The online course will run in tandem with the physical class from October to December, which means that online students will be expected to watch the same lectures, complete the same assignments, and take the same exams as their Stanford counterparts. Online students will not receive credit or formal recognition from the university—but they will receive grades for their assignments and exams, and those who complete the course online will get certificates created by the professors.

The professors are unsure how many will sign up for the free online class, but interest appears high—more than 8,000 people have asked to be put on an e-mail list for more details about it since the course was announced late last week. Official enrollment hasn’t started yet.

Mr. Thrun said the purpose behind grading the online students is to encourage them to work as hard as the Stanford students to meet deadlines and watch lectures. The benefit of having the courses run simultaneously as opposed to simply posting the course materials after the fact is that students can interact. “We wanted to synchronize the community of people taking the class,” Mr. Norvig said. “Nobody knows for sure what the right way is for courses to be run online.”

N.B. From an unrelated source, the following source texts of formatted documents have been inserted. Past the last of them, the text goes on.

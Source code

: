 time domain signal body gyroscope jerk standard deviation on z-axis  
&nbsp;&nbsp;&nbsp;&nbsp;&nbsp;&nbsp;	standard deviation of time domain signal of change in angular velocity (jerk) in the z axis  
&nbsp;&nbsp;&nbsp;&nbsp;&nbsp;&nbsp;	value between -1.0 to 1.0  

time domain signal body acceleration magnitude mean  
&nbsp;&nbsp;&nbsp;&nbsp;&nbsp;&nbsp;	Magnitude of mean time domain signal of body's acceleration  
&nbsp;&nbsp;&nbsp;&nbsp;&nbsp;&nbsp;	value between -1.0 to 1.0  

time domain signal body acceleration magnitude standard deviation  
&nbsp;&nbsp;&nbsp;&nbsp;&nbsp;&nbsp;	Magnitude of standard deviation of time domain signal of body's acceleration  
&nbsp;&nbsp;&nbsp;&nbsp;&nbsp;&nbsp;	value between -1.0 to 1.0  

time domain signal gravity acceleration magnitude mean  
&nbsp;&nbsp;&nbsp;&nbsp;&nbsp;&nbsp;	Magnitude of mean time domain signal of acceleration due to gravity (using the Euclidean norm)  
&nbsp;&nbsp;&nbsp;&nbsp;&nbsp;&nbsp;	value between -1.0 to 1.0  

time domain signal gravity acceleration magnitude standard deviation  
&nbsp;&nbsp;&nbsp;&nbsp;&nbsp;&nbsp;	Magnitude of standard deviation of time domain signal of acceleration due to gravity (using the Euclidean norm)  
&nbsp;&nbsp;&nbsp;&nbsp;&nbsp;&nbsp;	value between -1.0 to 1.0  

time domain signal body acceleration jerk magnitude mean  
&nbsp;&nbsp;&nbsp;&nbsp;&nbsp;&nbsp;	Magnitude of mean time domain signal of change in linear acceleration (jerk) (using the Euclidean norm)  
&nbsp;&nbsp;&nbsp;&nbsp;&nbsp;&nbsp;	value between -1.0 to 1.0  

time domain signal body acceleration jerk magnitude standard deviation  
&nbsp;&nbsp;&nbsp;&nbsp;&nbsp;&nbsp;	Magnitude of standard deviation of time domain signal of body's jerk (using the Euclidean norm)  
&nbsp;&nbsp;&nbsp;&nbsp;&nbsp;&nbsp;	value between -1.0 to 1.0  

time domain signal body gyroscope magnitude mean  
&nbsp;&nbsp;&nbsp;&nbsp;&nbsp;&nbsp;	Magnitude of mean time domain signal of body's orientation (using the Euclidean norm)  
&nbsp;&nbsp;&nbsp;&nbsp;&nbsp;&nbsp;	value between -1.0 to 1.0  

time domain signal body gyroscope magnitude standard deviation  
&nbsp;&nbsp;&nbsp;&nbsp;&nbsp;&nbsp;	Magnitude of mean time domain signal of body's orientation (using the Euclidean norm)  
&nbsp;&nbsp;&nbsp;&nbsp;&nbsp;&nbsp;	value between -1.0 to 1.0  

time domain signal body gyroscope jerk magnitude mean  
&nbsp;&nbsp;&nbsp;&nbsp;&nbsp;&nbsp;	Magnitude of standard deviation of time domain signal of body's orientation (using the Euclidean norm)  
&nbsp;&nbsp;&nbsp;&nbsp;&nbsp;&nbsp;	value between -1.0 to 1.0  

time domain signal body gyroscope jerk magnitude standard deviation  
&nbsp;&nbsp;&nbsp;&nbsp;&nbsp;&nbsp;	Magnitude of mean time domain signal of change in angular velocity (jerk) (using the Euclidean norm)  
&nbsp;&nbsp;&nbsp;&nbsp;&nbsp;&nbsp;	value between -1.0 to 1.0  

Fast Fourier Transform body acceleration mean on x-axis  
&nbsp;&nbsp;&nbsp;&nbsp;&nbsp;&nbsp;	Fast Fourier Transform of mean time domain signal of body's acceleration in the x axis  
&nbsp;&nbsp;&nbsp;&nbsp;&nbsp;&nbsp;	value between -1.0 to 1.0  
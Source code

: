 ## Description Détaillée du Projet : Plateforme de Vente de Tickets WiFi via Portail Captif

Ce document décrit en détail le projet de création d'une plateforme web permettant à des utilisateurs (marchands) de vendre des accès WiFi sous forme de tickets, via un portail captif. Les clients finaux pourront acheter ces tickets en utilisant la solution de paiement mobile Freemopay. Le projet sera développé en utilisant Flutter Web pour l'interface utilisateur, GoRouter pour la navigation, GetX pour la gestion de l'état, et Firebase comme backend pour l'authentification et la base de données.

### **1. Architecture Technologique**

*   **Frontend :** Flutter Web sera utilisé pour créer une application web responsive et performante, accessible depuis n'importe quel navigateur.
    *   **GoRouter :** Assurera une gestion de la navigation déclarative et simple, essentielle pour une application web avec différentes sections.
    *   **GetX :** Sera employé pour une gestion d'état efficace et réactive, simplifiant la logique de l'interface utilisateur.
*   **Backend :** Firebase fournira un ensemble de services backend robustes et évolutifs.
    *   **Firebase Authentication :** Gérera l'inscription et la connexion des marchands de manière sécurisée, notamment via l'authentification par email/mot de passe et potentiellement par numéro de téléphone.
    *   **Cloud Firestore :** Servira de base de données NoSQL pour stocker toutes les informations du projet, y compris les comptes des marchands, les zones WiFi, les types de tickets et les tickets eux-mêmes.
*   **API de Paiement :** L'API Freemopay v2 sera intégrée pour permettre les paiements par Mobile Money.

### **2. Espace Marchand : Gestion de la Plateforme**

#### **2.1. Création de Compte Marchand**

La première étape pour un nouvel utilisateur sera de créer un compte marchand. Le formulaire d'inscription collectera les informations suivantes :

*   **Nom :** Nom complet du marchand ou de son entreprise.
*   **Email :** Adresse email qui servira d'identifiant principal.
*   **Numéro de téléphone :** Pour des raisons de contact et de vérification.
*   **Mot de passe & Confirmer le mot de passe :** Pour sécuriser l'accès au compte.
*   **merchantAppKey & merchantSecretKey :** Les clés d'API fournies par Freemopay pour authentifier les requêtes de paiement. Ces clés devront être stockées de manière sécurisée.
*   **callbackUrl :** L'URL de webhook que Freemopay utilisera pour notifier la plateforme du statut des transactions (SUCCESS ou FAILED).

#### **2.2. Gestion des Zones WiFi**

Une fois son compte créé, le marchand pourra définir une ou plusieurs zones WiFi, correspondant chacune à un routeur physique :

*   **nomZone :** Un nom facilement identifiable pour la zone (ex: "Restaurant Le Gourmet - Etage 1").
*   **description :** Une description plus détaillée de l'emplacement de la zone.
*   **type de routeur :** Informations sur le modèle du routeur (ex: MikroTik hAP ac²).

The course is an experiment in an idea called massive open online courses, where anyone with an Internet connection can take classes without paying tuition. The professors are recommending that students buy the class textbook, which is co-written by Mr. Norvig, and dedicate at least 10 hours a week to the course, which Stanford considers an intermediate-level class that requires some mathematical and programming knowledge.
Below the jump, see the instructors explain the course and its aims.



Video Source: Youtube.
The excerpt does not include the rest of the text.